DATASET CONTENT section start

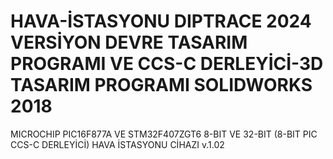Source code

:# HAVA-İSTASYONU DIPTRACE 2024 VERSİYON DEVRE TASARIM PROGRAMI VE CCS-C DERLEYİCİ-3D TASARIM PROGRAMI SOLIDWORKS 2018
MICROCHIP PIC16F877A VE STM32F407ZGT6  8-BIT VE 32-BIT (8-BIT PIC CCS-C DERLEYİCİ) HAVA İSTASYONU CİHAZI v.1.02
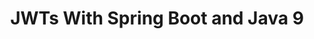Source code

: ---
title: JWTs With Spring Boot and Java 9
tags: [External Post, Java, Spring, Security]
style: border
color: primary
description: Interested in using JWTs for your Java 9/Spring Boot projects? Learn how to set up your dependencies and the use cases for you to consider.
external_url: https://dzone.com/articles/jwts-with-spring-boot-and-java-9
---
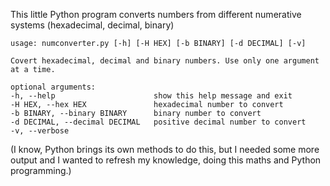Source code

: This little Python program converts numbers from different numerative systems (hexadecimal, decimal, binary)

    usage: numconverter.py [-h] [-H HEX] [-b BINARY] [-d DECIMAL] [-v]

    Covert hexadecimal, decimal and binary numbers. Use only one argument at a time.

    optional arguments:
    -h, --help                      show this help message and exit
    -H HEX, --hex HEX               hexadecimal number to convert
    -b BINARY, --binary BINARY      binary number to convert
    -d DECIMAL, --decimal DECIMAL   positive decimal number to convert
    -v, --verbose
	
(I know, Python brings its own methods to do this, but I needed some more output and I wanted to refresh my knowledge, doing this maths and Python programming.)

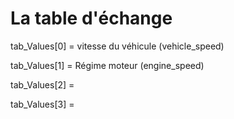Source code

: # La table d'échange

  tab_Values[0] = vitesse du véhicule (vehicle_speed)
  
  tab_Values[1] = Régime moteur (engine_speed)
  
  tab_Values[2] =
  
  tab_Values[3] = 
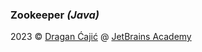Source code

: ### Zookeeper _(Java)_

2023 © [Dragan Ćajić](https://hyperskill.org/profile/110124359) @ [JetBrains Academy](https://www.jetbrains.com/academy/)

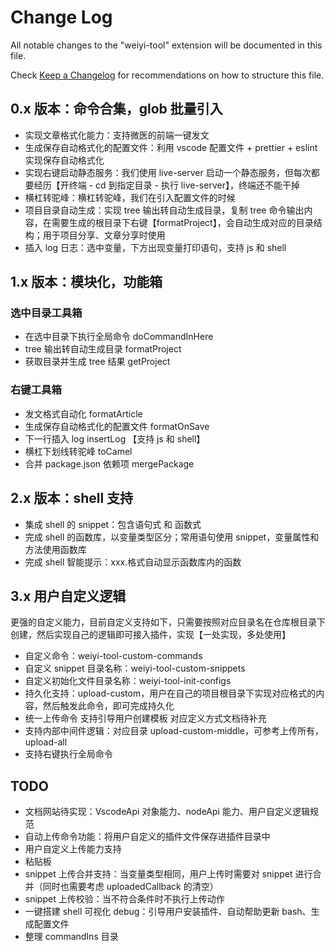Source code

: # Change Log

All notable changes to the "weiyi-tool" extension will be documented in this file.

Check [Keep a Changelog](http://keepachangelog.com/) for recommendations on how to structure this file.

## 0.x 版本：命令合集，glob 批量引入

- 实现文章格式化能力：支持微医的前端一键发文
- 生成保存自动格式化的配置文件：利用 vscode 配置文件 + prettier + eslint 实现保存自动格式化
- 实现右键启动静态服务：我们使用 live-server 启动一个静态服务，但每次都要经历【开终端 - cd 到指定目录 - 执行 live-server】，终端还不能干掉
- 横杠转驼峰：横杠转驼峰，我们在引入配置文件的时候
- 项目目录自动生成：实现 tree 输出转自动生成目录，复制 tree 命令输出内容，在需要生成的根目录下右键【formatProject】，会自动生成对应的目录结构；用于项目分享、文章分享时使用
- 插入 log 日志：选中变量，下方出现变量打印语句，支持 js 和 shell

## 1.x 版本：模块化，功能箱

### 选中目录工具箱

- 在选中目录下执行全局命令 doCommandInHere
- tree 输出转自动生成目录 formatProject
- 获取目录并生成 tree 结果 getProject

### 右键工具箱

- 发文格式自动化 formatArticle
- 生成保存自动格式化的配置文件 formatOnSave
- 下一行插入 log insertLog 【支持 js 和 shell】
- 横杠下划线转驼峰 toCamel
- 合并 package.json 依赖项 mergePackage

## 2.x 版本：shell 支持

- 集成 shell 的 snippet：包含语句式 和 函数式
- 完成 shell 的函数库，以变量类型区分；常用语句使用 snippet，变量属性和方法使用函数库
- 完成 shell 智能提示：xxx.格式自动显示函数库内的函数

## 3.x 用户自定义逻辑

更强的自定义能力，目前自定义支持如下，只需要按照对应目录名在仓库根目录下创建，然后实现自己的逻辑即可接入插件，实现【一处实现，多处使用】

- 自定义命令：weiyi-tool-custom-commands
- 自定义 snippet 目录名称：weiyi-tool-custom-snippets
- 自定义初始化文件目录名称：weiyi-tool-init-configs
- 持久化支持：upload-custom，用户在自己的项目根目录下实现对应格式的内容，然后触发此命令，即可完成持久化
- 统一上传命令 支持引导用户创建模板
  对应定义方式文档待补充
- 支持内部中间件逻辑：对应目录 upload-custom-middle，可参考上传所有，upload-all
- 支持右键执行全局命令

## TODO

- 文档网站待实现：VscodeApi 对象能力、nodeApi 能力、用户自定义逻辑规范
- 自动上传命令功能：将用户自定义的插件文件保存进插件目录中
- 用户自定义上传能力支持
- 粘贴板
- snippet 上传合并支持：当变量类型相同，用户上传时需要对 snippet 进行合并（同时也需要考虑 uploadedCallback 的清空）
- snippet 上传校验：当不符合条件时不执行上传动作
- 一键搭建 shell 可视化 debug：引导用户安装插件、自动帮助更新 bash、生成配置文件
- 整理 commandIns 目录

DATASET CONTENT section end

> [TASK] Search the entries for the string "tool" and copy each line where it occurs.

> [RESPONSE TO THIS TASK]
All notable changes to the "weiyi-tool" extension will be documented in this file.
- 自定义命令：weiyi-tool-custom-commands
- 自定义 snippet 目录名称：weiyi-tool-custom-snippets
- 自定义初始化文件目录名称：weiyi-tool-init-configs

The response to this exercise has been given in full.